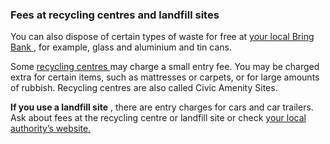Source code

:###  **Fees at recycling centres and landfill sites**

You can also dispose of certain types of waste for free at [ your local Bring
Bank ](https://www.mywaste.ie/waste-service-locator/) , for example, glass and
aluminium and tin cans.

Some [ recycling centres ](https://www.mywaste.ie/waste-service-locator/) may
charge a small entry fee. You may be charged extra for certain items, such as
mattresses or carpets, or for large amounts of rubbish. Recycling centres are
also called Civic Amenity Sites.

**If you use a landfill site** , there are entry charges for cars and car
trailers. Ask about fees at the recycling centre or landfill site or check [
your local authority’s website.
](https://www.gov.ie/en/publication/942f74-local-authorities/)
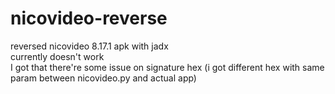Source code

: # nicovideo-reverse
reversed nicovideo 8.17.1 apk with jadx<br>
currently doesn't work<br>
I got that there're some issue on signature hex (i got different hex with same param between nicovideo.py and actual app)
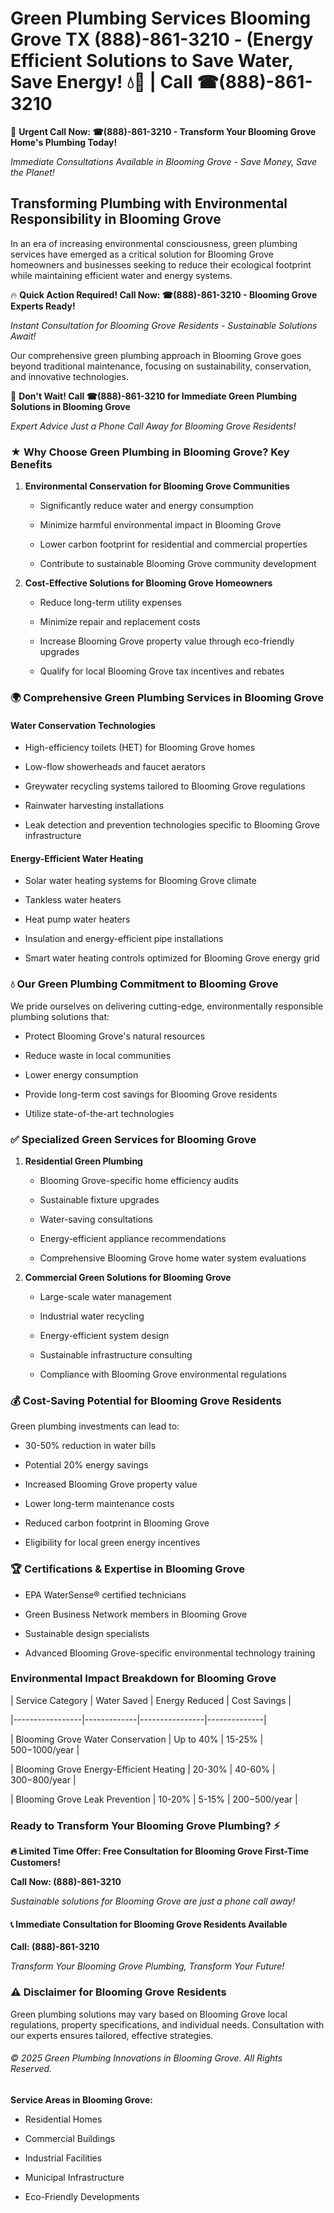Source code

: # Green Plumbing Services Blooming Grove TX (888)-861-3210 - (Energy Efficient Solutions to Save Water, Save Energy! 💧🌿 | Call ☎(888)-861-3210

🚨 **Urgent Call Now: ☎(888)-861-3210 - Transform Your Blooming Grove Home's Plumbing Today!**
*Immediate Consultations Available in Blooming Grove - Save Money, Save the Planet!*

## Transforming Plumbing with Environmental Responsibility in Blooming Grove

In an era of increasing environmental consciousness, green plumbing services have emerged as a critical solution for Blooming Grove homeowners and businesses seeking to reduce their ecological footprint while maintaining efficient water and energy systems. 

🔥 **Quick Action Required! Call Now: ☎(888)-861-3210 - Blooming Grove Experts Ready!**
*Instant Consultation for Blooming Grove Residents - Sustainable Solutions Await!*

Our comprehensive green plumbing approach in Blooming Grove goes beyond traditional maintenance, focusing on sustainability, conservation, and innovative technologies.

🚨 **Don't Wait! Call ☎(888)-861-3210 for Immediate Green Plumbing Solutions in Blooming Grove**
*Expert Advice Just a Phone Call Away for Blooming Grove Residents!*

### ★ Why Choose Green Plumbing in Blooming Grove? Key Benefits

1. **Environmental Conservation for Blooming Grove Communities** 
   - Significantly reduce water and energy consumption
   - Minimize harmful environmental impact in Blooming Grove
   - Lower carbon footprint for residential and commercial properties
   - Contribute to sustainable Blooming Grove community development

2. **Cost-Effective Solutions for Blooming Grove Homeowners** 
   - Reduce long-term utility expenses
   - Minimize repair and replacement costs
   - Increase Blooming Grove property value through eco-friendly upgrades
   - Qualify for local Blooming Grove tax incentives and rebates

### 🌍 Comprehensive Green Plumbing Services in Blooming Grove

#### Water Conservation Technologies
- High-efficiency toilets (HET) for Blooming Grove homes
- Low-flow showerheads and faucet aerators
- Greywater recycling systems tailored to Blooming Grove regulations
- Rainwater harvesting installations
- Leak detection and prevention technologies specific to Blooming Grove infrastructure

#### Energy-Efficient Water Heating
- Solar water heating systems for Blooming Grove climate
- Tankless water heaters
- Heat pump water heaters
- Insulation and energy-efficient pipe installations
- Smart water heating controls optimized for Blooming Grove energy grid

### 💧 Our Green Plumbing Commitment to Blooming Grove

We pride ourselves on delivering cutting-edge, environmentally responsible plumbing solutions that:
- Protect Blooming Grove's natural resources
- Reduce waste in local communities
- Lower energy consumption
- Provide long-term cost savings for Blooming Grove residents
- Utilize state-of-the-art technologies

### ✅ Specialized Green Services for Blooming Grove

1. **Residential Green Plumbing**
   - Blooming Grove-specific home efficiency audits
   - Sustainable fixture upgrades
   - Water-saving consultations
   - Energy-efficient appliance recommendations
   - Comprehensive Blooming Grove home water system evaluations

2. **Commercial Green Solutions for Blooming Grove**
   - Large-scale water management
   - Industrial water recycling
   - Energy-efficient system design
   - Sustainable infrastructure consulting
   - Compliance with Blooming Grove environmental regulations

### 💰 Cost-Saving Potential for Blooming Grove Residents

Green plumbing investments can lead to:
- 30-50% reduction in water bills
- Potential 20% energy savings
- Increased Blooming Grove property value
- Lower long-term maintenance costs
- Reduced carbon footprint in Blooming Grove
- Eligibility for local green energy incentives

### 🏆 Certifications & Expertise in Blooming Grove

- EPA WaterSense® certified technicians
- Green Business Network members in Blooming Grove
- Sustainable design specialists
- Advanced Blooming Grove-specific environmental technology training

### Environmental Impact Breakdown for Blooming Grove

| Service Category | Water Saved | Energy Reduced | Cost Savings |
|-----------------|-------------|----------------|--------------|
| Blooming Grove Water Conservation | Up to 40% | 15-25% | $500-$1000/year |
| Blooming Grove Energy-Efficient Heating | 20-30% | 40-60% | $300-$800/year |
| Blooming Grove Leak Prevention | 10-20% | 5-15% | $200-$500/year |

### Ready to Transform Your Blooming Grove Plumbing? ⚡

**🔥 Limited Time Offer: Free Consultation for Blooming Grove First-Time Customers!**

**Call Now: (888)-861-3210**
*Sustainable solutions for Blooming Grove are just a phone call away!*

#### 📞 Immediate Consultation for Blooming Grove Residents Available

**Call: (888)-861-3210**
*Transform Your Blooming Grove Plumbing, Transform Your Future!*

### ⚠️ Disclaimer for Blooming Grove Residents

Green plumbing solutions may vary based on Blooming Grove local regulations, property specifications, and individual needs. Consultation with our experts ensures tailored, effective strategies.

###### © 2025 Green Plumbing Innovations in Blooming Grove. All Rights Reserved.

**Service Areas in Blooming Grove:** 
- Residential Homes
- Commercial Buildings
- Industrial Facilities
- Municipal Infrastructure
- Eco-Friendly Developments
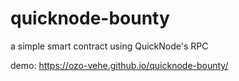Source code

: # quicknode-bounty
a simple smart contract using QuickNode's RPC

demo: https://ozo-vehe.github.io/quicknode-bounty/
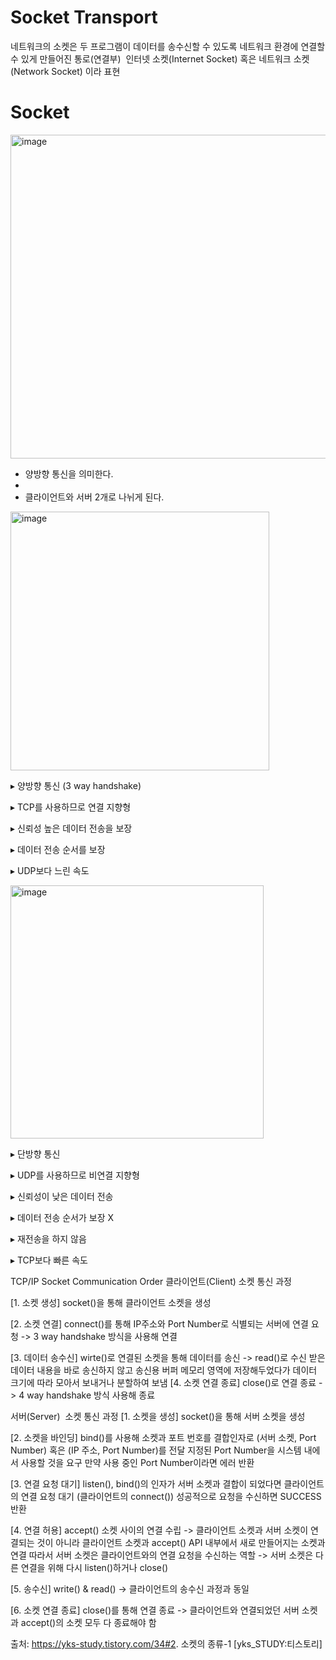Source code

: # Socket Transport 
네트워크의 소켓은 두 프로그램이 데이터를 송수신할 수 있도록 네트워크 환경에 연결할 수 있게 만들어진 통로(연결부)
 인터넷 소켓(Internet Socket) 혹은 네트워크 소켓(Network Socket) 이라 표현

# Socket 
<img width="518" alt="image" src="https://github.com/lee1234435/Transport/assets/133578714/9159de6b-f053-421c-9eb0-839ef5cd31d7">

- 양방향 통신을 의미한다.
- 
- 클라이언트와 서버 2개로 나뉘게 된다.

<img width="414" alt="image" src="https://github.com/lee1234435/Transport/assets/133578714/ac409452-7ad1-4996-8bbd-59029c9ffc8d">

▸ 양방향 통신 (3 way handshake)

▸ TCP를 사용하므로 연결 지향형

▸ 신뢰성 높은 데이터 전송을 보장

▸ 데이터 전송 순서를 보장

▸ UDP보다 느린 속도

<img width="405" alt="image" src="https://github.com/lee1234435/Transport/assets/133578714/605cdaf7-aeca-413e-8971-02dbed6ef53f">


▸ 단방향 통신

▸ UDP를 사용하므로 비연결 지향형

▸ 신뢰성이 낮은 데이터 전송

▸ 데이터 전송 순서가 보장 X

▸ 재전송을 하지 않음

▸ TCP보다 빠른 속도


TCP/IP Socket Communication Order
클라이언트(Client) 소켓 통신 과정

[1. 소켓 생성] socket()을 통해 클라이언트 소켓을 생성

[2. 소켓 연결] connect()를 통해 IP주소와 Port Number로 식별되는 서버에 연결 요청 -> 3 way handshake 방식을 사용해 연결

[3. 데이터 송수신] wirte()로 연결된 소켓을 통해 데이터를 송신 -> read()로 수신 받은 데이터 내용을 바로 송신하지 않고 송신용 버퍼 메모리 영역에 저장해두었다가 데이터 크기에 따라 모아서 보내거나 분할하여 보냄
[4. 소켓 연결 종료] close()로 연결 종료 -> 4 way handshake 방식 사용해 종료




서버(Server)  소켓 통신 과정
[1. 소켓을 생성] socket()을 통해 서버 소켓을 생성

[2. 소켓을 바인딩] bind()를 사용해 소켓과 포트 번호를 결합인자로 (서버 소켓, Port Number) 혹은 (IP 주소, Port Number)를 전달 지정된 Port Number을 시스템 내에서 사용할 것을 요구 만약 사용 중인 Port Number이라면 에러 반환

[3. 연결 요청 대기] listen(), bind()의 인자가 서버 소켓과 결합이 되었다면 클라이언트의 연결 요청 대기 (클라이언트의 connect()) 성공적으로 요청을 수신하면 SUCCESS 반환

[4. 연결 허용] accept() 소켓 사이의 연결 수립 -> 클라이언트 소켓과 서버 소켓이 연결되는 것이 아니라 클라이언트 소켓과 accept() API 내부에서 새로 만들어지는 소켓과 연결 따라서 서버 소켓은 클라이언트와의 연결 요청을 수신하는 역할 -> 서버 소켓은 다른 연결을 위해 다시 listen()하거나 close()

[5. 송수신] write() & read() -> 클라이언트의 송수신 과정과 동일

[6. 소켓 연결 종료] close()를 통해 연결 종료 -> 클라이언트와 연결되었던 서버 소켓과 accept()의 소켓 모두 다 종료해야 함

출처: https://yks-study.tistory.com/34#2. 소켓의 종류-1 [yks_STUDY:티스토리]
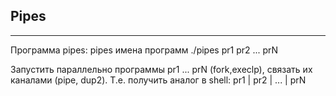 ## Pipes
---
Программа pipes: pipes имена программ
./pipes pr1 pr2  ... prN

Запустить параллельно программы pr1 ... prN (fork,execlp), связать их
каналами (pipe, dup2). Т.е. получить аналог в shell:
pr1 | pr2 | ... | prN
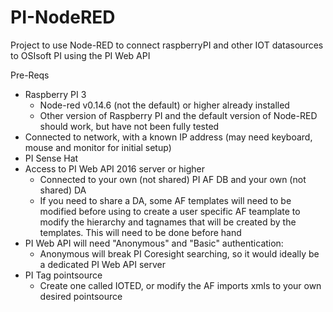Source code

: # PI-NodeRED
Project to use Node-RED to connect raspberryPI and other IOT datasources to OSIsoft PI using the PI Web API

Pre-Reqs
*  Raspberry PI 3
   *  Node-red v0.14.6 (not the default) or higher already installed <add link to update document>
   *  Other version of Raspberry PI and the default version of Node-RED should work, but have not been fully tested
*  Connected to network, with a known IP address (may need keyboard, mouse and monitor for initial setup)
*  PI Sense Hat
*  Access to PI Web API 2016 server or higher 
   *  Connected to your own (not shared) PI AF DB and your own (not shared) DA
   *  If you need to share a DA, some AF templates will need to be modified before using to create a user specific AF teamplate to modify the hierarchy and tagnames that will be created by the templates.  This will need to be done before hand
*  PI Web API will need "Anonymous" and "Basic" authentication: 
   *  Anonymous will break PI Coresight searching, so it would ideally be a dedicated PI Web API server
*  PI Tag pointsource
   *  Create one called IOTED, or modify the AF imports xmls to your own desired pointsource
========
● **Task objective**: Write out the records above exactly. Begin with the first line, end with the line holding "your local authority’s website.", and drop the pictures.

● **Answer to the exercise**:
Source code

:###  **Fees at recycling centres and landfill sites**

You can also dispose of certain types of waste for free at [ your local Bring
Bank ](https://www.mywaste.ie/waste-service-locator/) , for example, glass and
aluminium and tin cans.

Some [ recycling centres ](https://www.mywaste.ie/waste-service-locator/) may
charge a small entry fee. You may be charged extra for certain items, such as
mattresses or carpets, or for large amounts of rubbish. Recycling centres are
also called Civic Amenity Sites.

**If you use a landfill site** , there are entry charges for cars and car
trailers. Ask about fees at the recycling centre or landfill site or check [
your local authority’s website.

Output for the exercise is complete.